# Airbnb Madrid Statistical Analysis

Analysis of Airbnb listings in Madrid to understand pricing patterns and factors influencing price per guest.

**Data files:** Assumed in `data/` folder

## Imports and Setup

In [None]:
import os

import pandas as pd
import matplotlib.pyplot as plt
import seaborn as sns

# Set style for professional visualizations
sns.set_style("whitegrid")
plt.rcParams["figure.figsize"] = (10, 6)

os.makedirs("output", exist_ok=True)

## Data Loading

In [None]:
# Load all Airbnb Madrid datasets (property details, conditions, location, reviews, host info)
property = pd.read_csv("data/airbnb_madrid_property.csv")
conditions = pd.read_csv("data/airbnb_madrid_conditions.csv")
location = pd.read_csv("data/airbnb_madrid_location.csv")
reviews = pd.read_csv("data/airbnb_madrid_reviews.csv")
host = pd.read_csv("data/airbnb_madrid_host.csv")

# Merge all datasets on listing ID to create unified dataset
df = property.merge(conditions, on="id").merge(location, on="id")\
        .merge(reviews, on="id").merge(host, on="id")

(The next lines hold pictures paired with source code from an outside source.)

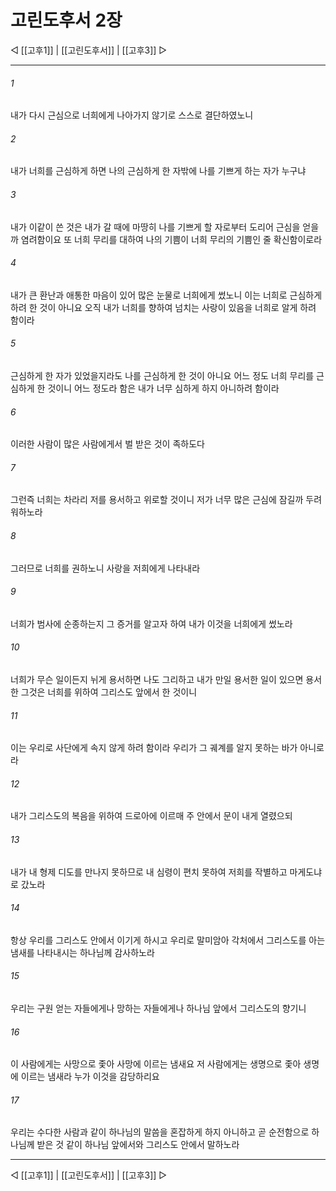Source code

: # 고린도후서 2장

◁ [[고후1]] | [[고린도후서]] | [[고후3]] ▷
***

###### 1
내가 다시 근심으로 너희에게 나아가지 않기로 스스로 결단하였노니

###### 2
내가 너희를 근심하게 하면 나의 근심하게 한 자밖에 나를 기쁘게 하는 자가 누구냐

###### 3
내가 이같이 쓴 것은 내가 갈 때에 마땅히 나를 기쁘게 할 자로부터 도리어 근심을 얻을까 염려함이요 또 너희 무리를 대하여 나의 기쁨이 너희 무리의 기쁨인 줄 확신함이로라

###### 4
내가 큰 환난과 애통한 마음이 있어 많은 눈물로 너희에게 썼노니 이는 너희로 근심하게 하려 한 것이 아니요 오직 내가 너희를 향하여 넘치는 사랑이 있음을 너희로 알게 하려 함이라

###### 5
근심하게 한 자가 있었을지라도 나를 근심하게 한 것이 아니요 어느 정도 너희 무리를 근심하게 한 것이니 어느 정도라 함은 내가 너무 심하게 하지 아니하려 함이라

###### 6
이러한 사람이 많은 사람에게서 벌 받은 것이 족하도다

###### 7
그런즉 너희는 차라리 저를 용서하고 위로할 것이니 저가 너무 많은 근심에 잠길까 두려워하노라

###### 8
그러므로 너희를 권하노니 사랑을 저희에게 나타내라

###### 9
너희가 범사에 순종하는지 그 증거를 알고자 하여 내가 이것을 너희에게 썼노라

###### 10
너희가 무슨 일이든지 뉘게 용서하면 나도 그리하고 내가 만일 용서한 일이 있으면 용서한 그것은 너희를 위하여 그리스도 앞에서 한 것이니

###### 11
이는 우리로 사단에게 속지 않게 하려 함이라 우리가 그 궤계를 알지 못하는 바가 아니로라

###### 12
내가 그리스도의 복음을 위하여 드로아에 이르매 주 안에서 문이 내게 열렸으되

###### 13
내가 내 형제 디도를 만나지 못하므로 내 심령이 편치 못하여 저희를 작별하고 마게도냐로 갔노라

###### 14
항상 우리를 그리스도 안에서 이기게 하시고 우리로 말미암아 각처에서 그리스도를 아는 냄새를 나타내시는 하나님께 감사하노라

###### 15
우리는 구원 얻는 자들에게나 망하는 자들에게나 하나님 앞에서 그리스도의 향기니

###### 16
이 사람에게는 사망으로 좇아 사망에 이르는 냄새요 저 사람에게는 생명으로 좇아 생명에 이르는 냄새라 누가 이것을 감당하리요

###### 17
우리는 수다한 사람과 같이 하나님의 말씀을 혼잡하게 하지 아니하고 곧 순전함으로 하나님께 받은 것 같이 하나님 앞에서와 그리스도 안에서 말하노라

***
◁ [[고후1]] | [[고린도후서]] | [[고후3]] ▷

## Data Preparation & Feature Engineering

In [None]:
# Price per guest: key metric for comparing listings across different sizes
df["price_per_guest"] = df["price"] / df["accommodates"]

# Filter to top 10 neighborhoods by listing count for focused analysis
top_neighbourhoods = df["neighbourhood"].value_counts().head(10).index
df_top = df[df["neighbourhood"].isin(top_neighbourhoods)]

## Visualizations

### 1. Median Price per Guest by Top Neighborhoods

**Business insight:** Identify which popular neighborhoods offer better value

In [None]:
median_prices_df = df_top.groupby("neighbourhood", as_index=False)["price_per_guest"].median()
median_prices_df = median_prices_df.sort_values("price_per_guest", ascending=True)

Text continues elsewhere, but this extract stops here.